Entries shown.
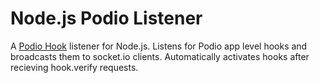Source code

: Node.js Podio Listener
=======

A [Podio Hook](https://developers.podio.com/doc/hooks) listener for Node.js. Listens for Podio app level hooks and broadcasts them to socket.io clients. Automatically activates hooks after recieving hook.verify requests.


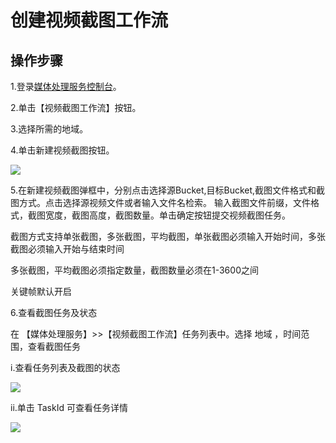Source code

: # 创建视频截图工作流

## 操作步骤

1.登录[媒体处理服务控制台](https://mps-v1-console.jdcloud.com/)。

2.单击【视频截图工作流】按钮。

3.选择所需的地域。

4.单击新建视频截图按钮。

![](https://github.com/jdcloudcom/cn/blob/edit/image/Media-Processing-Service/MPS-007.png)

5.在新建视频截图弹框中，分别点击选择源Bucket,目标Bucket,截图文件格式和截图方式。点击选择源视频文件或者输入文件名检索。 输入截图文件前缀，文件格式，截图宽度，截图高度，截图数量。单击确定按钮提交视频截图任务。

截图方式支持单张截图，多张截图，平均截图，单张截图必须输入开始时间，多张截图必须输入开始与结束时间

多张截图，平均截图必须指定数量，截图数量必须在1-3600之间

关键帧默认开启

6.查看截图任务及状态

在 【媒体处理服务】>>【视频截图工作流】任务列表中。选择 地域 ，时间范围，查看截图任务

  i.查看任务列表及截图的状态

![](https://github.com/jdcloudcom/cn/blob/edit/image/Media-Processing-Service/MPS-008.png)

  ii.单击 TaskId 可查看任务详情

![](https://github.com/jdcloudcom/cn/blob/edit/image/Media-Processing-Service/MPS-009.png)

Assigned task. Return the records word for word, leaving every picture out of the copy.

Response area.
Source code

: Node.js Podio Listener
=======

A [Podio Hook](https://developers.podio.com/doc/hooks) listener for Node.js. Listens for Podio app level hooks and broadcasts them to socket.io clients. Automatically activates hooks after recieving hook.verify requests.


Source code

: # 创建视频截图工作流

## 操作步骤

1.登录[媒体处理服务控制台](https://mps-v1-console.jdcloud.com/)。

2.单击【视频截图工作流】按钮。

3.选择所需的地域。

4.单击新建视频截图按钮。

![](https://github.com/jdcloudcom/cn/blob/edit/image/Media-Processing-Service/MPS-007.png)

5.在新建视频截图弹框中，分别点击选择源Bucket,目标Bucket,截图文件格式和截图方式。点击选择源视频文件或者输入文件名检索。 输入截图文件前缀，文件格式，截图宽度，截图高度，截图数量。单击确定按钮提交视频截图任务。

截图方式支持单张截图，多张截图，平均截图，单张截图必须输入开始时间，多张截图必须输入开始与结束时间

多张截图，平均截图必须指定数量，截图数量必须在1-3600之间

关键帧默认开启

6.查看截图任务及状态

在 【媒体处理服务】>>【视频截图工作流】任务列表中。选择 地域 ，时间范围，查看截图任务

  i.查看任务列表及截图的状态

![](https://github.com/jdcloudcom/cn/blob/edit/image/Media-Processing-Service/MPS-008.png)

  ii.单击 TaskId 可查看任务详情

![](https://github.com/jdcloudcom/cn/blob/edit/image/Media-Processing-Service/MPS-009.png)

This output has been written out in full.